I’ll admit, although I hate to do so, that I get jealous quite easily. It’s not hard when your Instagram and Facebook feeds are full of your friends travelling to exotic places, or doing exciting things. In fact the more time I spend on social media (and I know I’m not alone in this) the worse I can feel about life. The thing is, everyone now edits their life. You only get the good bits and all the exceptional highlights. Photos with a filter are becoming the norm, but everything else goes through a filter too. I have a friend who plans all her twitter statuses in advance so she has chance to edit them, which I found hilarious until I realised that I’m probably the odd one out.
It became obvious to me recently how much these things were getting to me when I was applying for jobs. Applying for jobs, especially your first ‘proper’ job, is really tough and it is even tougher when you aren’t getting anywhere and nobody has a good reason why. To begin with, I didn’t feel completely alone as I knew there were plenty of people who didn’t know what they wanted to do or were struggling to sort things out. However gradually, although it felt like it was daily, updates would appear of people getting things and it would just make me feel worse about myself. What were they doing that I wasn’t?
I am now pleased to announce, that in a roundabout non-conventional sort of way, I have been offered a job. Well, to be precise it is a graduate internship but it is paid, will be a good experience and could lead to something more permanent. It was such a relief to find out. I can now start planning again and feel a lot more stable. I started to tell some close friends, who were all thrilled for me. Then the next day someone posted a cheesy photo of them jumping in the air, delighted because they are starting their first job in the publishing industry. Don’t get me wrong, I am pleased for them and hope they do well, but part of me really wishes that had been me.
Suddenly my success and achievement didn’t feel like one anymore. Then I realised that I needed to stop wallowing and wake up. It is easy to feel jealous, or to sit and complain about how easily things seem to come to certain people, and it is an awful lot harder to feel proud of what are genuine achievements.

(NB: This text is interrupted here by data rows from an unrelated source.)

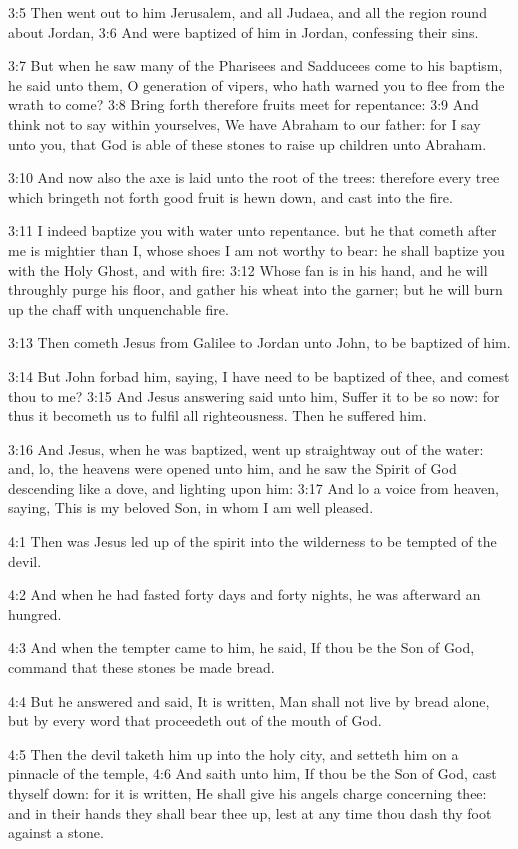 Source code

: 3:5 Then went out to him Jerusalem, and all Judaea, and all the region
round about Jordan, 3:6 And were baptized of him in Jordan, confessing
their sins.

3:7 But when he saw many of the Pharisees and Sadducees come to his
baptism, he said unto them, O generation of vipers, who hath warned
you to flee from the wrath to come?  3:8 Bring forth therefore fruits
meet for repentance: 3:9 And think not to say within yourselves, We
have Abraham to our father: for I say unto you, that God is able of
these stones to raise up children unto Abraham.

3:10 And now also the axe is laid unto the root of the trees:
therefore every tree which bringeth not forth good fruit is hewn down,
and cast into the fire.

3:11 I indeed baptize you with water unto repentance. but he that
cometh after me is mightier than I, whose shoes I am not worthy to
bear: he shall baptize you with the Holy Ghost, and with fire: 3:12
Whose fan is in his hand, and he will throughly purge his floor, and
gather his wheat into the garner; but he will burn up the chaff with
unquenchable fire.

3:13 Then cometh Jesus from Galilee to Jordan unto John, to be
baptized of him.

3:14 But John forbad him, saying, I have need to be baptized of thee,
and comest thou to me?  3:15 And Jesus answering said unto him, Suffer
it to be so now: for thus it becometh us to fulfil all righteousness.
Then he suffered him.

3:16 And Jesus, when he was baptized, went up straightway out of the
water: and, lo, the heavens were opened unto him, and he saw the
Spirit of God descending like a dove, and lighting upon him: 3:17 And
lo a voice from heaven, saying, This is my beloved Son, in whom I am
well pleased.

4:1 Then was Jesus led up of the spirit into the wilderness to be
tempted of the devil.

4:2 And when he had fasted forty days and forty nights, he was
afterward an hungred.

4:3 And when the tempter came to him, he said, If thou be the Son of
God, command that these stones be made bread.

4:4 But he answered and said, It is written, Man shall not live by
bread alone, but by every word that proceedeth out of the mouth of
God.

4:5 Then the devil taketh him up into the holy city, and setteth him
on a pinnacle of the temple, 4:6 And saith unto him, If thou be the
Son of God, cast thyself down: for it is written, He shall give his
angels charge concerning thee: and in their hands they shall bear thee
up, lest at any time thou dash thy foot against a stone.

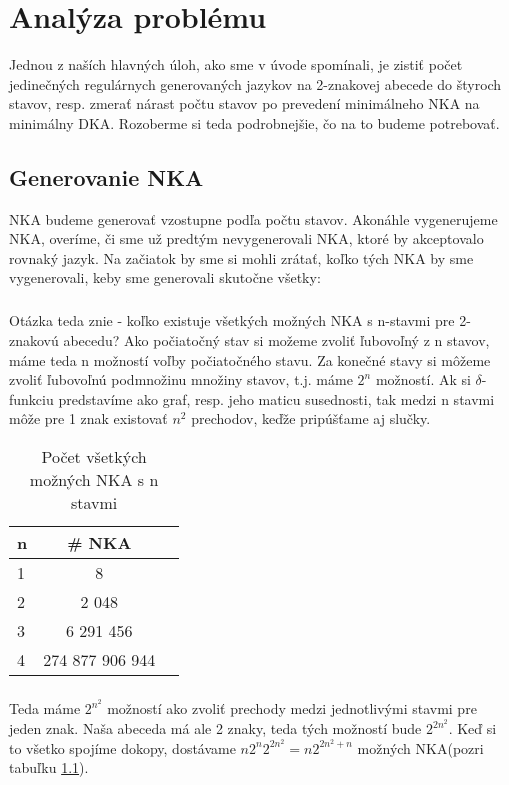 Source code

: \chapter{Analýza problému}
Jednou z naších hlavných úloh, ako sme v úvode spomínali, je zistiť počet jedinečných regulárnych generovaných jazykov na 2-znakovej abecede do štyroch stavov, resp. zmerať nárast počtu stavov po prevedení minimálneho NKA na minimálny DKA. Rozoberme si teda podrobnejšie, čo na to budeme potrebovať.  

\section{Generovanie NKA}
NKA budeme generovať vzostupne podľa počtu stavov. Akonáhle vygenerujeme NKA, overíme, či sme už predtým nevygenerovali NKA, ktoré by akceptovalo rovnaký jazyk. Na začiatok by sme si mohli zrátať, koľko tých NKA by sme vygenerovali, keby sme generovali skutočne všetky:
\paragraph{}
Otázka teda znie - koľko existuje všetkých možných NKA s n-stavmi pre 2-znakovú abecedu? Ako počiatočný stav si možeme zvoliť ľubovoľný z n stavov, máme teda n možností voľby počiatočného stavu. Za konečné stavy si môžeme zvoliť ľubovoľnú podmnožinu množiny stavov, t.j. máme $2^n$ možností. Ak si $\delta$-funkciu predstavíme ako graf, resp. jeho maticu susednosti, tak medzi n stavmi môže pre 1 znak existovať $n^2$ prechodov, keďže pripúšťame aj slučky. 


\begin{table}[h]
  \centering
  \begin{tabular}{|l|c|r|}
    \hline
    n & \# NKA \\
    \hline
    1 & 8 \\ 
    \hline
    2 & 2 048 \\ 
    \hline
    3 & 6 291 456 \\
    \hline
    4 & 274 877 906 944 \\
    \hline
  \end{tabular}
  \caption{Počet všetkých možných NKA s n stavmi}
  \label{tab:pocVsNKA}
\end{table}
\paragraph{}


Teda máme $2^{n^2}$ možností ako zvoliť prechody medzi jednotlivými stavmi pre jeden znak. Naša abeceda má ale 2 znaky, teda tých možností bude $2^{2n^2}$. Keď si to všetko spojíme dokopy, dostávame $n2^n2^{2n^2} = n2^{2n^2 + n}$ možných NKA(pozri tabuľku \ref{tab:pocVsNKA}).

I worked hard to get the position I have been offered, and even if it is not what I thought I would be doing, that is exciting. There will be new challenges. I will definitely learn an awful lot, and gain new skills and experiences along the way. I am being paid for this adventure. And I get to move back to my beloved city of York. I may not be winning in life, but I’m not losing either. The people who matter are proud of me, so now I need to start being proud of me too. A success can only be a success if you believe it is one, and for once in my life I think it is time I lowered the bar instead of raising it. It will be a success when I finish this jigsaw which has taken me far too long.